## Requirement
Lines holding the string "algebraicos" are the ones to copy; find them all in the data.

## Information supplied
============

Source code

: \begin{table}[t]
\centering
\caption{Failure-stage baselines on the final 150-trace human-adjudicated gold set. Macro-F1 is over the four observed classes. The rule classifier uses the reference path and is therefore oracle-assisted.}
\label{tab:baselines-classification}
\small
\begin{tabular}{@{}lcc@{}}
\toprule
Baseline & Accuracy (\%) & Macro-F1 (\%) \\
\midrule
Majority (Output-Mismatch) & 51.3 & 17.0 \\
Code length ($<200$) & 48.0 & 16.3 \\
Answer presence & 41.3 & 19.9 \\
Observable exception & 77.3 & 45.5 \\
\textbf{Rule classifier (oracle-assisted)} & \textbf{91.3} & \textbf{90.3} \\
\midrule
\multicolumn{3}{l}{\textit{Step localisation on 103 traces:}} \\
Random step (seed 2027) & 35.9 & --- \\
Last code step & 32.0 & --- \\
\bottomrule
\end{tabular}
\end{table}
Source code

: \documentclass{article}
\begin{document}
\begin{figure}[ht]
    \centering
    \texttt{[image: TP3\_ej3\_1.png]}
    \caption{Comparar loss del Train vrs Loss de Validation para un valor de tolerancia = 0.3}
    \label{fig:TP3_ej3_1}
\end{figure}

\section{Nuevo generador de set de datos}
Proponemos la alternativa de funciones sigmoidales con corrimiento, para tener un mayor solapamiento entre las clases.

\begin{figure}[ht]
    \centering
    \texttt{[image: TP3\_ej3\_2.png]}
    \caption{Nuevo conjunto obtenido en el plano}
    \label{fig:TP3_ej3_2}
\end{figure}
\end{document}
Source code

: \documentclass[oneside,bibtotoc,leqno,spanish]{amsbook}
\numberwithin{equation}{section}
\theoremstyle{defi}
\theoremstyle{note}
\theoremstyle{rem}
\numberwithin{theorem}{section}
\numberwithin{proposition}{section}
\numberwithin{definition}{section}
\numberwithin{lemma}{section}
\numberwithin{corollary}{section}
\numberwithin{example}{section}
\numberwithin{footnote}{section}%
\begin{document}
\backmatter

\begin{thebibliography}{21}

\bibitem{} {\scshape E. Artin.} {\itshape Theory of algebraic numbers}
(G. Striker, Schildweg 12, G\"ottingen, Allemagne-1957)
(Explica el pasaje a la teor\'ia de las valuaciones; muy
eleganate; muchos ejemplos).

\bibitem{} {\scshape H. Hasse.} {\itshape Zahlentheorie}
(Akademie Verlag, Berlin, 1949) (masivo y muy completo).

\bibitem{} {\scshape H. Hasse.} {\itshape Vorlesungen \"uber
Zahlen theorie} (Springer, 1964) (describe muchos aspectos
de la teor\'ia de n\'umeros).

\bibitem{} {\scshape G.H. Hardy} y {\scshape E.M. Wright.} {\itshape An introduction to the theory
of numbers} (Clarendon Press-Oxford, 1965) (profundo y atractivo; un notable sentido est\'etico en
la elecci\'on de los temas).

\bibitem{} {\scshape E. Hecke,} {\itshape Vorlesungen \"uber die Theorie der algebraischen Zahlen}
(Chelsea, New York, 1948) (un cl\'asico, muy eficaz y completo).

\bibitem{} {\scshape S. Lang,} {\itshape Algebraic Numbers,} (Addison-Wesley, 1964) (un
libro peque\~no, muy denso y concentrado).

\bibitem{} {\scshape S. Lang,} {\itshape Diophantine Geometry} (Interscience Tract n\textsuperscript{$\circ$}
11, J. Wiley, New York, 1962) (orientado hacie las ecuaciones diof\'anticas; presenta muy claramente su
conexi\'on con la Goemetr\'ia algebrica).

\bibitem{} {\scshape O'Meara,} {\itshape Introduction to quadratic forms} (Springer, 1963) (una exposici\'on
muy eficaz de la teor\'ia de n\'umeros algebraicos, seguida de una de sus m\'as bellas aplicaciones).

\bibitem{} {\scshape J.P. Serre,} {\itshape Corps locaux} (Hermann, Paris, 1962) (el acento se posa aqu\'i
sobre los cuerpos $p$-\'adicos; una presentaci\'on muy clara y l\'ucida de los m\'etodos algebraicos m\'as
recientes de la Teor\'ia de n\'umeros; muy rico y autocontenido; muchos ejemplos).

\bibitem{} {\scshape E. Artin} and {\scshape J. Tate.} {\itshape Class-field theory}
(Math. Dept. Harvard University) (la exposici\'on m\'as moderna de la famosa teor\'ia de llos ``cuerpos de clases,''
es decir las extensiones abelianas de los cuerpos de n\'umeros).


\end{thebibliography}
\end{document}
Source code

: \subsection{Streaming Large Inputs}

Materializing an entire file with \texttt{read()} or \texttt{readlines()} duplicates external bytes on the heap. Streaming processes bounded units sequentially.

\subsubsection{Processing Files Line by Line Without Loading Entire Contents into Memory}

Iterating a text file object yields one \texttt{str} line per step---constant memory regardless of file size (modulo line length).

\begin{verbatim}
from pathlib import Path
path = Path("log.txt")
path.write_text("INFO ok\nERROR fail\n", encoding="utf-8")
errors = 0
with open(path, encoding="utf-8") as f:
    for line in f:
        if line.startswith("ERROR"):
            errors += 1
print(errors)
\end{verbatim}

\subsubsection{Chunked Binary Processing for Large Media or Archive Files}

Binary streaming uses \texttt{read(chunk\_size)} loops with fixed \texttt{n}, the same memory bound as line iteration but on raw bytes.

============

## Task solution
muy eficaz de la teor\'ia de n\'umeros algebraicos, seguida de una de sus m\'as bellas aplicaciones).
sobre los cuerpos $p$-\'adicos; una presentaci\'on muy clara y l\'ucida de los m\'etodos algebraicos m\'as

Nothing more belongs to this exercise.